BACKGROUND OF THE INVENTION

[0002] Visual simulation can be defined as production of a realistic graphical representation for user to interact with a certain environment. One specific case of visual simulation is the production of images from a three dimensional environment which is called scene generation. Scene generators work much like a computer game in which there is a three dimensional synthetic environment and many images are created for the user to view them on the computer monitor. Graphics processors are employed for effective and fast production of these images.

[0003] Scene generators are usually comprised of two main components, namely host device (shortly host) and image generator (shortly generator). Host device is the component that controls the image generator. Image generator is the component that is the workhorse of the scene generator. This component produces the graphical representation of the three dimensional environment in accordance with the commands of the host device.

[0004] Communication between the host and the generator has to be established for correct execution of the system. This can be realized in two ways: implementing the host and the generator as a single computer application or implementing a communication line between the host and the generator via network, shared memory, etc. Then the host can control the generator by accepting input from the user or in an automated fashion.

[0005] However, instead of producing a single image by using a host and a generator, there may be computer applications which require synchronized production of multiple images each different from one another by using a host and a set of generators. In this case, production of the image in a parallel and synchronized fashion poses a technical problem.

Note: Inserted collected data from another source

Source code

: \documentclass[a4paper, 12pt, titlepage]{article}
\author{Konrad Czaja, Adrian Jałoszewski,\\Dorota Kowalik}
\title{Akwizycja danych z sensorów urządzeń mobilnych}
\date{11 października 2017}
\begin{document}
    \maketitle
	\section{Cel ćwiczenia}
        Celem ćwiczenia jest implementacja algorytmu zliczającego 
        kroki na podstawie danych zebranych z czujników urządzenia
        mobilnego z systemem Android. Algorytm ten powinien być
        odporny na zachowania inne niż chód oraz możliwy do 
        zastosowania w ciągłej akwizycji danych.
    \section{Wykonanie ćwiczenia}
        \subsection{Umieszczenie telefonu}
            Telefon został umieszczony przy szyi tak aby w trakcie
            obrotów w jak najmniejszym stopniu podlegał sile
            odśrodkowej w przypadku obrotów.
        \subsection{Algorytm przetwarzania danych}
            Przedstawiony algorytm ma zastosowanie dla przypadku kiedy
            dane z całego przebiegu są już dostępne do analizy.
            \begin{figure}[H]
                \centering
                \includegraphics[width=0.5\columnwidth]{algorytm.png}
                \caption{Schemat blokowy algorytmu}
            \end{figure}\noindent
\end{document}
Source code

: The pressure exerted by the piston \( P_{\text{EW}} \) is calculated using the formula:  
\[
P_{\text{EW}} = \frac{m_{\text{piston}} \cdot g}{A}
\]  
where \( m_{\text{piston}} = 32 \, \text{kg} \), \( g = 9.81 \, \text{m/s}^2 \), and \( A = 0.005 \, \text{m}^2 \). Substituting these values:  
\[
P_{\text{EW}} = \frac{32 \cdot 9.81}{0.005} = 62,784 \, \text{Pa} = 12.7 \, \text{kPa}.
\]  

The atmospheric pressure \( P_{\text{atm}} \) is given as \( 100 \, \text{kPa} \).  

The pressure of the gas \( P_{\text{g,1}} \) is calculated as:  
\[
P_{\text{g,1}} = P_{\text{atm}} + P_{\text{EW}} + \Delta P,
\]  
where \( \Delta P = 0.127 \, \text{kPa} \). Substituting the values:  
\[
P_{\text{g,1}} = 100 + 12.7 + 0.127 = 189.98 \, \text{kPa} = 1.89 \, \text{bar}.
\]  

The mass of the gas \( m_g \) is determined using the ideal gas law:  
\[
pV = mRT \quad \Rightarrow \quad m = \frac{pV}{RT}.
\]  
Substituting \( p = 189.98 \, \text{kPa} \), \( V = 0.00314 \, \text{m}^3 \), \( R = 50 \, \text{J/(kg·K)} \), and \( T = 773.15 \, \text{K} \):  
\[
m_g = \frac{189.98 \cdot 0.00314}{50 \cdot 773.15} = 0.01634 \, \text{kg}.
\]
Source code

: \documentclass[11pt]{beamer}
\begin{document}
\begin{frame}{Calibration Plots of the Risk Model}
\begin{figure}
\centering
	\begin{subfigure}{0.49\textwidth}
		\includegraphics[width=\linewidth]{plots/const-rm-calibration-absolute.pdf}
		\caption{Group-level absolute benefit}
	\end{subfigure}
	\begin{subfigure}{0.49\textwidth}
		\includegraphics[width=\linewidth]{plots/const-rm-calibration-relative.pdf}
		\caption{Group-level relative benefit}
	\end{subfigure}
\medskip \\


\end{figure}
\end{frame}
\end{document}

[0006] The Canadian patent document no. CA2676050, known in the state of the art, discloses parallel graphics rendering systems, and methods supporting task-based object division. The said patent document includes division of the task of generating a single image into parts and forming the image upon sending these divided parts to different generators.

SUMMARY OF THE INVENTION

[0007] The objective of the present invention is to provide an image generation system that allows rendering two dimensional images from three dimensional environment.

[0008] Another objective of the invention is to provide an image generation system which enables the generators to be operated in a parallel fashion under the control of a single host and to produce images in a synchronized fashion.

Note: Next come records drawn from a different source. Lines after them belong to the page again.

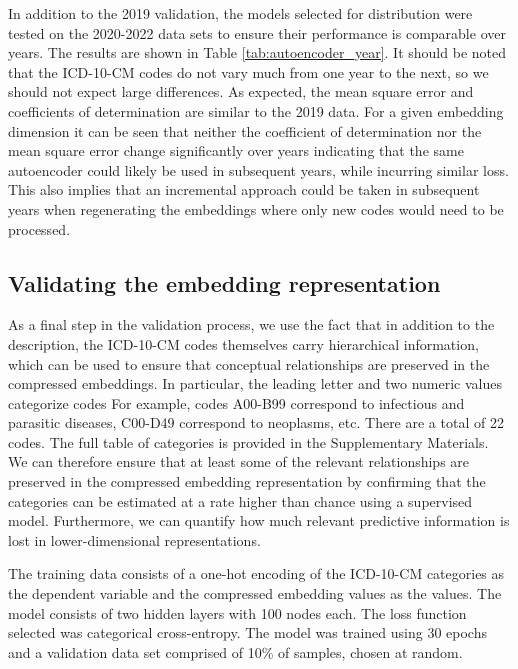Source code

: \documentclass{bmcart}
\begin{document}
In addition to the 2019 validation, the models selected for distribution were
tested on the 2020-2022 data sets to ensure their performance is comparable
over years. The results are shown in Table \ref{tab:autoencoder_year}. 
It should be noted that the ICD-10-CM codes do not vary much from
one year to the next, so we should not expect large differences. As 
expected, the mean square error and coefficients of determination are similar 
to the 2019 data. For a given embedding dimension it can be seen that neither
the coefficient of determination nor the mean square error change significantly 
over years indicating that the same autoencoder
could likely be used in subsequent years, while incurring similar loss. This 
also implies that an incremental approach could be taken in subsequent
years when regenerating the 
embeddings where only new codes would need to be processed.

\subsection*{Validating the embedding representation}

As a final step in the validation process, we use the fact that in addition to
the description, the ICD-10-CM codes themselves carry hierarchical information,
which can be used to ensure that conceptual relationships are preserved
in the compressed embeddings. In particular, the leading letter and two 
numeric values categorize codes For example, codes A00-B99 correspond to
infectious and parasitic diseases, C00-D49 correspond to neoplasms, etc. 
There are a total of 22 codes. The full table of categories is provided
in the Supplementary Materials. We
can therefore ensure that at least some of the relevant relationships are 
preserved in the compressed embedding representation by confirming that
the categories can be estimated at a rate higher than chance using a 
supervised model. Furthermore, we can quantify how much relevant predictive
information is lost in lower-dimensional representations.

The training data consists of a one-hot encoding of the ICD-10-CM
categories as the dependent variable and the compressed embedding values as
the values. The model consists of two hidden layers with 100
nodes each. The loss function selected was categorical cross-entropy. The
model was trained using 30 epochs and a validation data set comprised of 10\% of
samples, chosen at random. 
\end{document}
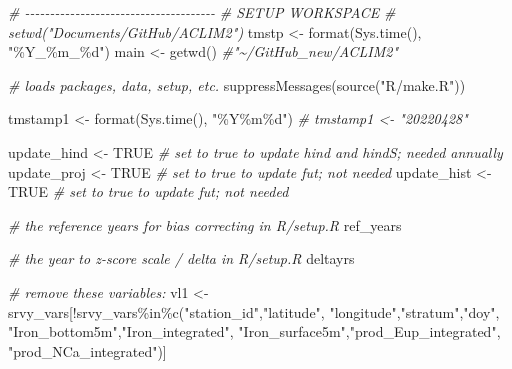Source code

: \documentclass[
]{article}
\newenvironment{Shaded}{\begin{snugshade}}{\end{snugshade}}
\newcommand{\CommentTok}[1]{\textcolor[rgb]{0.56,0.35,0.01}{\textit{#1}}}
\newcommand{\ConstantTok}[1]{\textcolor[rgb]{0.00,0.00,0.00}{#1}}
\newcommand{\FunctionTok}[1]{\textcolor[rgb]{0.00,0.00,0.00}{#1}}
\newcommand{\NormalTok}[1]{#1}
\newcommand{\OtherTok}[1]{\textcolor[rgb]{0.56,0.35,0.01}{#1}}
\newcommand{\SpecialCharTok}[1]{\textcolor[rgb]{0.00,0.00,0.00}{#1}}
\newcommand{\StringTok}[1]{\textcolor[rgb]{0.31,0.60,0.02}{#1}}
\begin{document}
\begin{Shaded}
\begin{Highlighting}[]
    \CommentTok{\# {-}{-}{-}{-}{-}{-}{-}{-}{-}{-}{-}{-}{-}{-}{-}{-}{-}{-}{-}{-}{-}{-}{-}{-}{-}{-}{-}{-}{-}{-}{-}{-}{-}{-}{-}{-}{-}{-}}
    \CommentTok{\# SETUP WORKSPACE}
    \CommentTok{\# setwd("Documents/GitHub/ACLIM2")}
\NormalTok{    tmstp  }\OtherTok{\textless{}{-}} \FunctionTok{format}\NormalTok{(}\FunctionTok{Sys.time}\NormalTok{(), }\StringTok{"\%Y\_\%m\_\%d"}\NormalTok{)}
\NormalTok{    main   }\OtherTok{\textless{}{-}} \FunctionTok{getwd}\NormalTok{()  }\CommentTok{\#"\textasciitilde{}/GitHub\_new/ACLIM2"}
    
    \CommentTok{\# loads packages, data, setup, etc.}
    \FunctionTok{suppressMessages}\NormalTok{(}\FunctionTok{source}\NormalTok{(}\StringTok{"R/make.R"}\NormalTok{))}
    
\NormalTok{    tmstamp1  }\OtherTok{\textless{}{-}} \FunctionTok{format}\NormalTok{(}\FunctionTok{Sys.time}\NormalTok{(), }\StringTok{"\%Y\%m\%d"}\NormalTok{)}
    \CommentTok{\# tmstamp1  \textless{}{-} "20220428"}
    
\NormalTok{    update\_hind  }\OtherTok{\textless{}{-}} \ConstantTok{TRUE}   \CommentTok{\# set to true to update hind and hindS; needed annually}
\NormalTok{    update\_proj  }\OtherTok{\textless{}{-}} \ConstantTok{TRUE}   \CommentTok{\# set to true to update fut; not needed}
\NormalTok{    update\_hist  }\OtherTok{\textless{}{-}} \ConstantTok{TRUE}   \CommentTok{\# set to true to update fut; not needed}
     
    \CommentTok{\# the reference years for bias correcting in R/setup.R}
\NormalTok{    ref\_years }
    
    \CommentTok{\# the year to z{-}score scale / delta in R/setup.R}
\NormalTok{    deltayrs }
    
    \CommentTok{\# remove these variables:}
\NormalTok{    vl1 }\OtherTok{\textless{}{-}}\NormalTok{ srvy\_vars[}\SpecialCharTok{!}\NormalTok{srvy\_vars}\SpecialCharTok{\%in\%}\FunctionTok{c}\NormalTok{(}\StringTok{"station\_id"}\NormalTok{,}\StringTok{"latitude"}\NormalTok{,}
                                    \StringTok{"longitude"}\NormalTok{,}\StringTok{"stratum"}\NormalTok{,}\StringTok{"doy"}\NormalTok{,}
                                  \StringTok{"Iron\_bottom5m"}\NormalTok{,}\StringTok{"Iron\_integrated"}\NormalTok{,}
                                  \StringTok{"Iron\_surface5m"}\NormalTok{,}\StringTok{"prod\_Eup\_integrated"}\NormalTok{,}
                                  \StringTok{"prod\_NCa\_integrated"}\NormalTok{)]}
    

\end{Highlighting}
\end{Shaded}
\end{document}
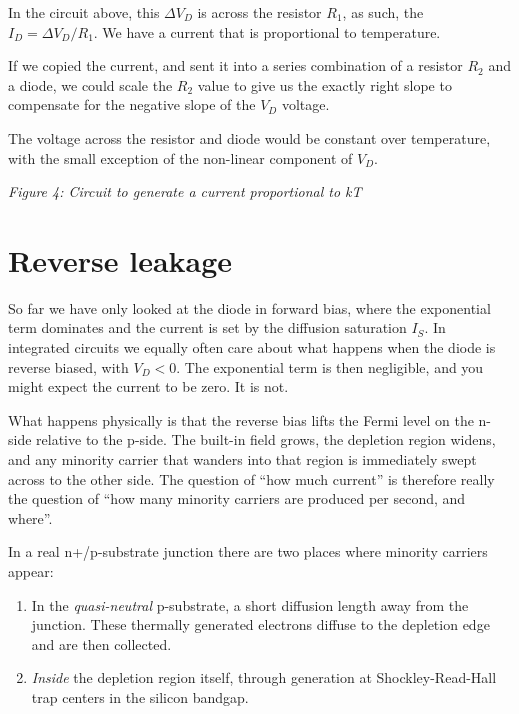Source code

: In the circuit above, this \(\Delta V_D\) is across the resistor
\(R_1\), as such, the \(I_D  = \Delta V_D/R_1\). We have a current that
is proportional to temperature.

If we copied the current, and sent it into a series combination of a
resistor \(R_2\) and a diode, we could scale the \(R_2\) value to give
us the exactly right slope to compensate for the negative slope of the
\(V_D\) voltage.

The voltage across the resistor and diode would be constant over
temperature, with the small exception of the non-linear component of
\(V_D\).


{
\centering
{}
}

\emph{Figure 4: Circuit to generate a current proportional to kT}

\section{Reverse leakage}\label{reverse-leakage}

So far we have only looked at the diode in forward bias, where the
exponential term dominates and the current is set by the diffusion
saturation \(I_S\). In integrated circuits we equally often care about
what happens when the diode is reverse biased, with \(V_D < 0\). The
exponential term is then negligible, and you might expect the current to
be zero. It is not.

What happens physically is that the reverse bias lifts the Fermi level
on the n-side relative to the p-side. The built-in field grows, the
depletion region widens, and any minority carrier that wanders into that
region is immediately swept across to the other side. The question of
``how much current'' is therefore really the question of ``how many
minority carriers are produced per second, and where''.

In a real n+/p-substrate junction there are two places where minority
carriers appear:

\begin{enumerate}
\def\labelenumi{\arabic{enumi}.}
\tightlist
\item
  In the \emph{quasi-neutral} p-substrate, a short diffusion length away
  from the junction. These thermally generated electrons diffuse to the
  depletion edge and are then collected.
\item
  \emph{Inside} the depletion region itself, through generation at
  Shockley-Read-Hall trap centers in the silicon bandgap.
\end{enumerate}

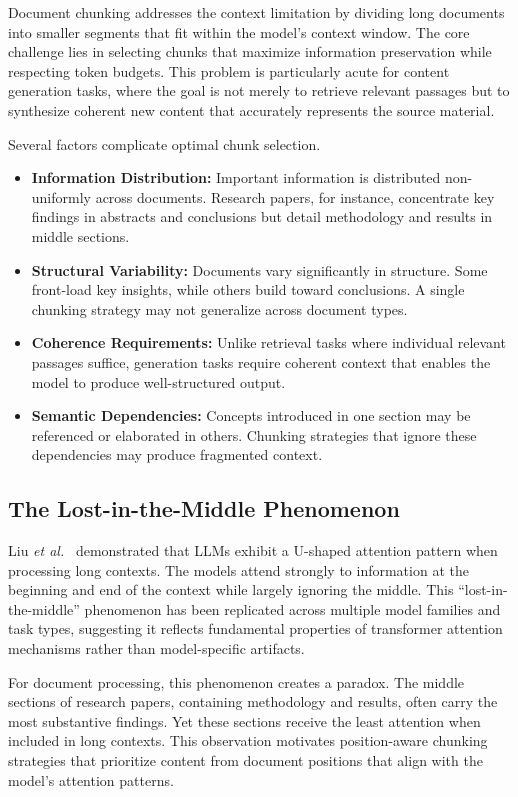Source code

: \documentclass{ieeeaccess}
\begin{document}
Document chunking addresses the context limitation by dividing long documents into smaller segments that fit within the model's context window. The core challenge lies in selecting chunks that maximize information preservation while respecting token budgets. This problem is particularly acute for content generation tasks, where the goal is not merely to retrieve relevant passages but to synthesize coherent new content that accurately represents the source material.

Several factors complicate optimal chunk selection.

\begin{itemize}
    \item \textbf{Information Distribution:} Important information is distributed non-uniformly across documents. Research papers, for instance, concentrate key findings in abstracts and conclusions but detail methodology and results in middle sections.
    \item \textbf{Structural Variability:} Documents vary significantly in structure. Some front-load key insights, while others build toward conclusions. A single chunking strategy may not generalize across document types.
    \item \textbf{Coherence Requirements:} Unlike retrieval tasks where individual relevant passages suffice, generation tasks require coherent context that enables the model to produce well-structured output.
    \item \textbf{Semantic Dependencies:} Concepts introduced in one section may be referenced or elaborated in others. Chunking strategies that ignore these dependencies may produce fragmented context.
\end{itemize}

\subsection{The Lost-in-the-Middle Phenomenon}

Liu \emph{et al.}~\cite{b1} demonstrated that LLMs exhibit a U-shaped attention pattern when processing long contexts. The models attend strongly to information at the beginning and end of the context while largely ignoring the middle. This ``lost-in-the-middle'' phenomenon has been replicated across multiple model families and task types, suggesting it reflects fundamental properties of transformer attention mechanisms rather than model-specific artifacts.

For document processing, this phenomenon creates a paradox. The middle sections of research papers, containing methodology and results, often carry the most substantive findings. Yet these sections receive the least attention when included in long contexts. This observation motivates position-aware chunking strategies that prioritize content from document positions that align with the model's attention patterns.
\end{document}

[0009] A further objective of the invention is to provide an image generation system which turns the hosts (especially closed source hosts) that do not have the necessary interface for accepting input from outside into hosts that accept input from outside, without changing the internal operation of the host.

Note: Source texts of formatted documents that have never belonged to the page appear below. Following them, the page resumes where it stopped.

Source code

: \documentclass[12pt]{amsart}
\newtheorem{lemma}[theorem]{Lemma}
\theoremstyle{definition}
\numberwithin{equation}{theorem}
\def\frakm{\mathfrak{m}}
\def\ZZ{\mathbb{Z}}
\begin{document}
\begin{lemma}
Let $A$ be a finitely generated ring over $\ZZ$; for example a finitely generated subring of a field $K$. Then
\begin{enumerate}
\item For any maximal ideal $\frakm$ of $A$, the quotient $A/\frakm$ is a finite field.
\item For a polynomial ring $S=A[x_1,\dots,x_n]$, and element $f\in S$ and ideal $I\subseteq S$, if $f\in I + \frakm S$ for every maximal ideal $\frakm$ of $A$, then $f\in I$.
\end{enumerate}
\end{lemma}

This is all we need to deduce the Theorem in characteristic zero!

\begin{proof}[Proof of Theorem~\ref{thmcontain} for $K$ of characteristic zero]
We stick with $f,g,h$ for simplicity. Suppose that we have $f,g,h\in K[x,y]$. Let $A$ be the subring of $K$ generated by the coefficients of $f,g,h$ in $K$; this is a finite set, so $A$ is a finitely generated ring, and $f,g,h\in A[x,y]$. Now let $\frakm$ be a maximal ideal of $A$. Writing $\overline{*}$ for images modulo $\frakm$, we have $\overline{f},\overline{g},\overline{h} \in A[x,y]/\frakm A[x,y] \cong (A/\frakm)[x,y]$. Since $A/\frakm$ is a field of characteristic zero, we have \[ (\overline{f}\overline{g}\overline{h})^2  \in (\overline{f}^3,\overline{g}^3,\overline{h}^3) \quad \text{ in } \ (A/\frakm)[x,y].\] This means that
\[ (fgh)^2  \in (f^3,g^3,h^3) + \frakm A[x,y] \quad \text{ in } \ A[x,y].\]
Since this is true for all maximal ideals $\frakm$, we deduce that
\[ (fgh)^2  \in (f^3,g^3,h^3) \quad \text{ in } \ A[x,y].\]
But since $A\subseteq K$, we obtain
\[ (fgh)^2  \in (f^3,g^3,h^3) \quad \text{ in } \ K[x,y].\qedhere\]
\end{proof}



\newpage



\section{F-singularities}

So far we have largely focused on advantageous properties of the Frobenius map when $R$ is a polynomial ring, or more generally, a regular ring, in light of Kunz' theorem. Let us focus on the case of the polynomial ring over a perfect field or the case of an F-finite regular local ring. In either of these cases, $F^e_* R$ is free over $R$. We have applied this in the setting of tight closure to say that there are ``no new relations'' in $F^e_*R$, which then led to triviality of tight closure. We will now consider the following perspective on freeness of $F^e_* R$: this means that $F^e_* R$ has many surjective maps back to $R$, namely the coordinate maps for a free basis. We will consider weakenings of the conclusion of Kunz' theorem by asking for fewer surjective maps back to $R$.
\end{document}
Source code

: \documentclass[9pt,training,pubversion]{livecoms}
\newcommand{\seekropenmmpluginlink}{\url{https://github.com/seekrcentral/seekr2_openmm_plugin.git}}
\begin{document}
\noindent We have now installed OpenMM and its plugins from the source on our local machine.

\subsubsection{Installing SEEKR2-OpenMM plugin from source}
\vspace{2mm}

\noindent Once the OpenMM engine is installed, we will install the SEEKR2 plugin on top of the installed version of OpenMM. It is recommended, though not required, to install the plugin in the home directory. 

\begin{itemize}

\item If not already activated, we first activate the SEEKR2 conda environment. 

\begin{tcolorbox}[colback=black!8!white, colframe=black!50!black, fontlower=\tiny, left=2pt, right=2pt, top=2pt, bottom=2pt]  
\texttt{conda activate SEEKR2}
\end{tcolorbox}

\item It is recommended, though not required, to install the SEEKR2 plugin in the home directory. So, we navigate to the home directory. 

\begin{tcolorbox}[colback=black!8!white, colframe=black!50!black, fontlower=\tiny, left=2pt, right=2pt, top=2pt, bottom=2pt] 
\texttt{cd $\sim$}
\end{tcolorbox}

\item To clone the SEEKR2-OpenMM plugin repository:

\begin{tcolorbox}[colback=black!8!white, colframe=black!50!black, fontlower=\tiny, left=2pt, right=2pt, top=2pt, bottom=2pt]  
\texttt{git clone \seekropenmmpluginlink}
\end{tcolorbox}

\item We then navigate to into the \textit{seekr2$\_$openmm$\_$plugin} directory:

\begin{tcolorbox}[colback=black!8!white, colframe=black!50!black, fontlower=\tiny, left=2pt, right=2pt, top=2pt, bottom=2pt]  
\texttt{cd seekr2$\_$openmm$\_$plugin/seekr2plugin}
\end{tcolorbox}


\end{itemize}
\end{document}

[0010] Another objective of the invention is to provide an image generation system in which, during successive image generation, image generation parameters are updated according to the results obtained upon processing of the generated image.

DETAILED DESCRIPTION OF THE INVENTION

[0011] An image generation system developed to fulfill the objective of the present invention is illustrated in the accompanying figures, in which,

[0012] FIG. 1 is the schematic view of one embodiment of the image generation system.

[0013] FIG. 2 is the schematic view of another embodiment of the image generation system.

[0014] FIG. 3 is the schematic view of another embodiment of the image generation system.

[0015] The components shown in the figures are each given reference numerals as follows:

[0016] 1. Image generation system

[0017] 2. Host device

[0018] 3. Interface

[0019] 4. Generator

[0020] 5. Image processing unit

[0021] The inventive image generation system (1) comprises

[0022] at least one host device (shortly host) (2) which produces messages containing data related to the three dimensional synthetic environment such as optic parameters, position of moving entities, orientation of moving entities, position of viewpoint, orientation of viewpoint, material properties of entities and terrain, etc.

[0023] at least one interface (3) which partially or totally modifies the messages provided by the host device (2) so that they define the two dimensional images whose sum may represent a part of or all of the said three dimensional synthetic environment,

[0024] at least one generator (4) which produces two dimensional representation of the three dimensional synthetic environment in accordance with the messages modified by the interface (3),

[0025] at least one image processing unit (5) which processes images produced by the generator (4) and enables to determine properties such as position, movement vector, etc. of the objects of interest in these images.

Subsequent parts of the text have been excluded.